HEALTHY or not? The wholemeal digestive biscuit suggests some kind of health benefit — an aid to digestion, perhaps, with plenty of decent fibre.
Described and stamped on each one as a sweetmeal biscuit, it was created in 1839 by two Scottish doctors.
The idea was that the sodium bicarbonate would neutralise acids and help with digestion. If that were the case, some breads and cakes should also have the same effect.
No health claims are made on digestive biscuit packages, but it has been suggested that a ‘promenade digestive’ – a walk after eating – could do us more good.
Sodium bicarbonate is still used, along with ammonium bicarbonate, to lighten the texture. Armed with this information, I tried to find a redeeming feature so we could enjoy a guilt-free dunk, nibble and chomp.
I analysed the biscuits for protein, fibre, sugar, fat and salt content to find the biscuits most likely to be satisfying and offering the least nasties.

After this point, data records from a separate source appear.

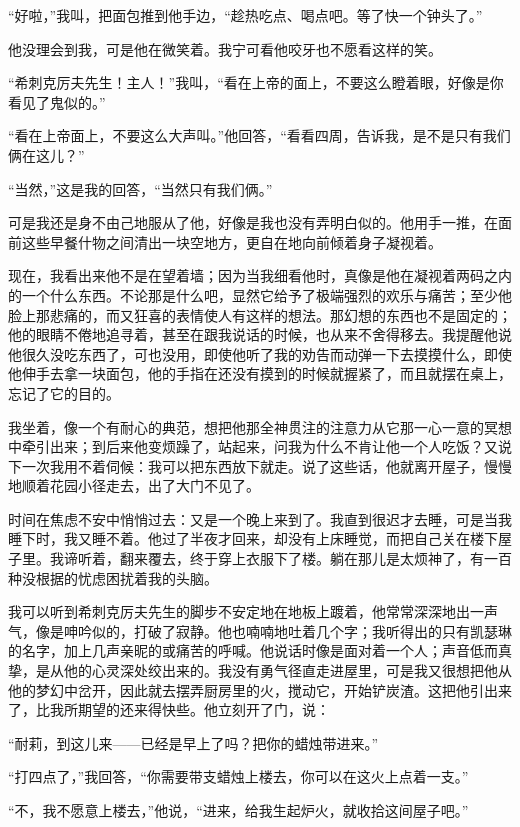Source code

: \par “好啦，”我叫，把面包推到他手边，“趁热吃点、喝点吧。等了快一个钟头了。”
\par 他没理会到我，可是他在微笑着。我宁可看他咬牙也不愿看这样的笑。
\par “希刺克厉夫先生！主人！”我叫，“看在上帝的面上，不要这么瞪着眼，好像是你看见了鬼似的。”
\par “看在上帝面上，不要这么大声叫。”他回答，“看看四周，告诉我，是不是只有我们俩在这儿？”
\par “当然，”这是我的回答，“当然只有我们俩。”
\par 可是我还是身不由己地服从了他，好像是我也没有弄明白似的。他用手一推，在面前这些早餐什物之间清出一块空地方，更自在地向前倾着身子凝视着。
\par 现在，我看出来他不是在望着墙；因为当我细看他时，真像是他在凝视着两码之内的一个什么东西。不论那是什么吧，显然它给予了极端强烈的欢乐与痛苦；至少他脸上那悲痛的，而又狂喜的表情使人有这样的想法。那幻想的东西也不是固定的；他的眼睛不倦地追寻着，甚至在跟我说话的时候，也从来不舍得移去。我提醒他说他很久没吃东西了，可也没用，即使他听了我的劝告而动弹一下去摸摸什么，即使他伸手去拿一块面包，他的手指在还没有摸到的时候就握紧了，而且就摆在桌上，忘记了它的目的。
\par 我坐着，像一个有耐心的典范，想把他那全神贯注的注意力从它那一心一意的冥想中牵引出来；到后来他变烦躁了，站起来，问我为什么不肯让他一个人吃饭？又说下一次我用不着伺候：我可以把东西放下就走。说了这些话，他就离开屋子，慢慢地顺着花园小径走去，出了大门不见了。
\par 时间在焦虑不安中悄悄过去：又是一个晚上来到了。我直到很迟才去睡，可是当我睡下时，我又睡不着。他过了半夜才回来，却没有上床睡觉，而把自己关在楼下屋子里。我谛听着，翻来覆去，终于穿上衣服下了楼。躺在那儿是太烦神了，有一百种没根据的忧虑困扰着我的头脑。
\par 我可以听到希刺克厉夫先生的脚步不安定地在地板上踱着，他常常深深地出一声气，像是呻吟似的，打破了寂静。他也喃喃地吐着几个字；我听得出的只有凯瑟琳的名字，加上几声亲昵的或痛苦的呼喊。他说话时像是面对着一个人；声音低而真挚，是从他的心灵深处绞出来的。我没有勇气径直走进屋里，可是我又很想把他从他的梦幻中岔开，因此就去摆弄厨房里的火，搅动它，开始铲炭渣。这把他引出来了，比我所期望的还来得快些。他立刻开了门，说：
\par “耐莉，到这儿来——已经是早上了吗？把你的蜡烛带进来。”
\par “打四点了，”我回答，“你需要带支蜡烛上楼去，你可以在这火上点着一支。”
\par “不，我不愿意上楼去，”他说，“进来，给我生起炉火，就收拾这间屋子吧。”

For chocolate lovers, the milk chocolate versions were not as satisfying, with poor quality chocolate used. All tasters preferred the dark chocolate versions.
Expect each biscuit to notch up about 80 calories which is high, with a few more for chocolate coatings (not enough to put me off). The added salt makes us want a second one, so beware of the temptation. Guilt free? No, but they really are all delicious.
Doves Farm, 400g €3.69
By far the most expensive of the selection, there was an extra level of satisfying grittiness here with wholemeal flour that seemed less milled. The biscuits were also the crunchiest of the lot with added flavour from barley malt extract. 67% wholewheat was a lot more than other samples providing a decent 7.8% fibre – double of some samples. Protein at 5.9% is average, with 24.3% sugars and a high enough 1.2% salt. Our favourite plain version, except for the price.
Marks & Spencer, 300g €1.29
At 95c for 400g, the plain version was better value, but the dark chocolate was the favourite of the chocolate versions. At 28% it has the highest and also the best quality chocolate topping, though tasters marginally preferred the biscuit part of the Aldi one. The chocolate version has only six calories more than the plain. Protein is 6.45%, fibre a low 4.4%, sugars high at 29.9% (18.7% in the plain), saturated fats 13.4%, salt a lowish 0.75% (.98% in the plain).
Tesco, 300g 45c
A good dark chocolate digestive with 27% chocolate, average protein at 6.2%, fibre 4.2% and saturated fats 12.4%. Sugars are high at 28% and salt is 1%. The plain version has 100g more in the pack for the same price so very good value. A good all rounder.
Aldi Belmont, 300g 45c
While the price is the same for the three versions, the chocolate ones have 100g less in the packs, but at 27% the highest amount of a decent enough chocolate. There are 6% less sugars in the plain version. While there is 44% wholewheat flour and 4.5% fibre in the chocolate version, the plain has less, with more plain flour resulting in 1.3% less fibre and less bite to it. Saturated fats at 13% are higher than the 10% in the plain. Sugars at 24% include glucose fructose syrup as well as sugar, a lower 18% in the plain. Salt a low 0.74% with the plain version lower at 0.64%. Tasters liked the taste and price.
Lidl Tower Gate, 400g 59c
24% dark chocolate was liked by tasters as was the price for this sized pack.
Not a great difference between the nutritional values of the dark and milk chocolates and plain version, except for 6% more sugars in the milk chocolate.
Saturated fats 12%, sugars 27%, fibre 3.9%, protein 6.2%, salt 0.85%. The plain has 1.1% salt. Tasters liked the dark chocolate version best.
McVities 400g €1.95
This plain version is light and crunchy and has 16% wholewheat flour with 54% plain flour providing a low enough 3.6% fibre. Protein is a decent 7.2% and so more sustenance than others. Sugars are a moderate 16.6%, though partially inverted sugar syrup means a blend of glucose and fructose along with sugar listed. Salt is 1.3%. The balance between salt and sugar is crucial to taste and it’s good here. Tasters liked these and are prepared to pay this price.
Dunnes Family Favourites, 400g 60c
These have a smaller circumference in a longer pack than others, with 24% milk chocolate topping. Saturated fats at 12.1% is high enough, sugars high at 28.2%, fibre is a low 2.9% with wholemeal flour low on the list of ingredients and the feel is not so wholesome either. Protein at 7% is decent and salt is low enough at 0.93%. Tasters liked these and the price.
SuperValu, 400g €1
Protein a decent 6.6%, high enough saturated fats at 11%, sugars a high enough 20%, salt a high 1.6%. A low enough fibre content of 3.9% makes this a digestive without a wholesome feel. Tasters liked them, though.